The entries follow. Copy every line in which "export" appears.

========

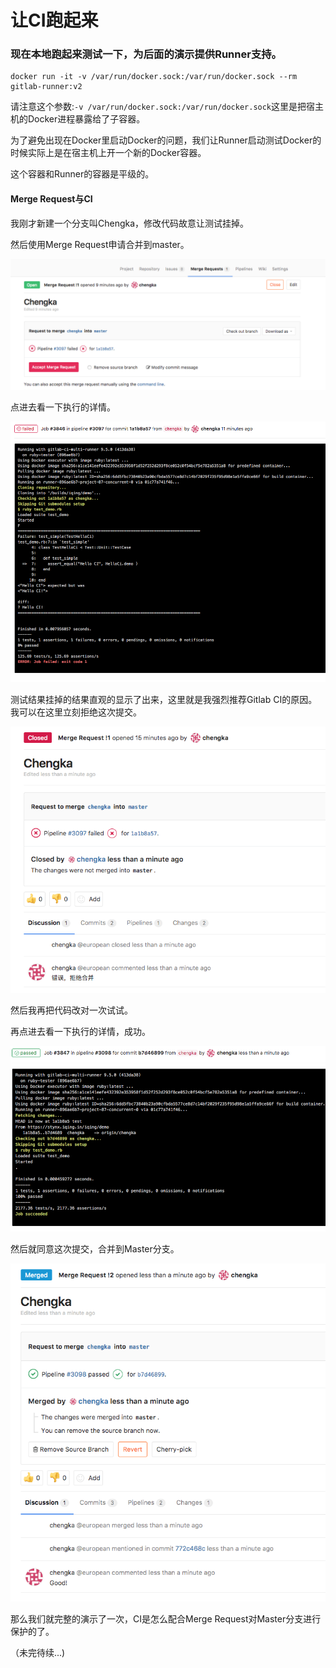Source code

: # 让CI跑起来

### 现在本地跑起来测试一下，为后面的演示提供Runner支持。

```
docker run -it -v /var/run/docker.sock:/var/run/docker.sock --rm gitlab-runner:v2
```

请注意这个参数:```-v /var/run/docker.sock:/var/run/docker.sock```这里是把宿主机的Docker进程暴露给了子容器。

为了避免出现在Docker里启动Docker的问题，我们让Runner启动测试Docker的时候实际上是在宿主机上开一个新的Docker容器。

这个容器和Runner的容器是平级的。

#### Merge Request与CI

我刚才新建一个分支叫Chengka，修改代码故意让测试挂掉。

然后使用Merge Request申请合并到master。

![](../images/6.png)

点进去看一下执行的详情。

![](../images/7.png)

测试结果挂掉的结果直观的显示了出来，这里就是我强烈推荐Gitlab CI的原因。 我可以在这里立刻拒绝这次提交。

![](../images/8.png)

然后我再把代码改对一次试试。

再点进去看一下执行的详情，成功。

![](../images/9.png)

然后就同意这次提交，合并到Master分支。

![](../images/10.png)

那么我们就完整的演示了一次，CI是怎么配合Merge Request对Master分支进行保护的了。

（未完待续...)
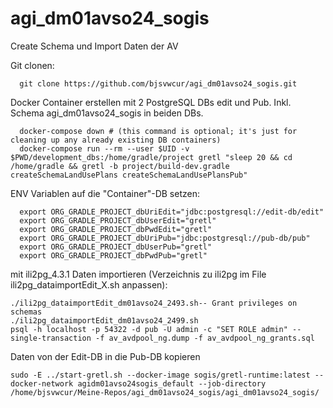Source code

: # agi_dm01avso24_sogis 
Create Schema und Import Daten der AV

Git clonen:
```
  git clone https://github.com/bjsvwcur/agi_dm01avso24_sogis.git
```

Docker Container erstellen mit 2 PostgreSQL DBs edit und Pub. Inkl. Schema agi_dm01avso24_sogis in beiden DBs.

```
  docker-compose down # (this command is optional; it's just for cleaning up any already existing DB containers)
  docker-compose run --rm --user $UID -v $PWD/development_dbs:/home/gradle/project gretl "sleep 20 && cd /home/gradle && gretl -b project/build-dev.gradle createSchemaLandUsePlans createSchemaLandUsePlansPub"
```

ENV Variablen auf die "Container"-DB setzen:
```
  export ORG_GRADLE_PROJECT_dbUriEdit="jdbc:postgresql://edit-db/edit"
  export ORG_GRADLE_PROJECT_dbUserEdit="gretl"
  export ORG_GRADLE_PROJECT_dbPwdEdit="gretl"
  export ORG_GRADLE_PROJECT_dbUriPub="jdbc:postgresql://pub-db/pub"
  export ORG_GRADLE_PROJECT_dbUserPub="gretl"
  export ORG_GRADLE_PROJECT_dbPwdPub="gretl"

```

mit ili2pg_4.3.1 Daten importieren (Verzeichnis zu ili2pg im File ili2pg_dataimportEdit_X.sh anpassen):
```
./ili2pg_dataimportEdit_dm01avso24_2493.sh-- Grant privileges on schemas
./ili2pg_dataimportEdit_dm01avso24_2499.sh
psql -h localhost -p 54322 -d pub -U admin -c "SET ROLE admin" --single-transaction -f av_avdpool_ng.dump -f av_avdpool_ng_grants.sql
```

Daten von der Edit-DB in die Pub-DB kopieren
```
sudo -E ../start-gretl.sh --docker-image sogis/gretl-runtime:latest --docker-network agidm01avso24sogis_default --job-directory /home/bjsvwcur/Meine-Repos/agi_dm01avso24_sogis/agi_dm01avso24_sogis/
  ```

========

* Finished task *
  export ORG_GRADLE_PROJECT_dbUriEdit="jdbc:postgresql://edit-db/edit"
  export ORG_GRADLE_PROJECT_dbUserEdit="gretl"
  export ORG_GRADLE_PROJECT_dbPwdEdit="gretl"
  export ORG_GRADLE_PROJECT_dbUriPub="jdbc:postgresql://pub-db/pub"
  export ORG_GRADLE_PROJECT_dbUserPub="gretl"
  export ORG_GRADLE_PROJECT_dbPwdPub="gretl"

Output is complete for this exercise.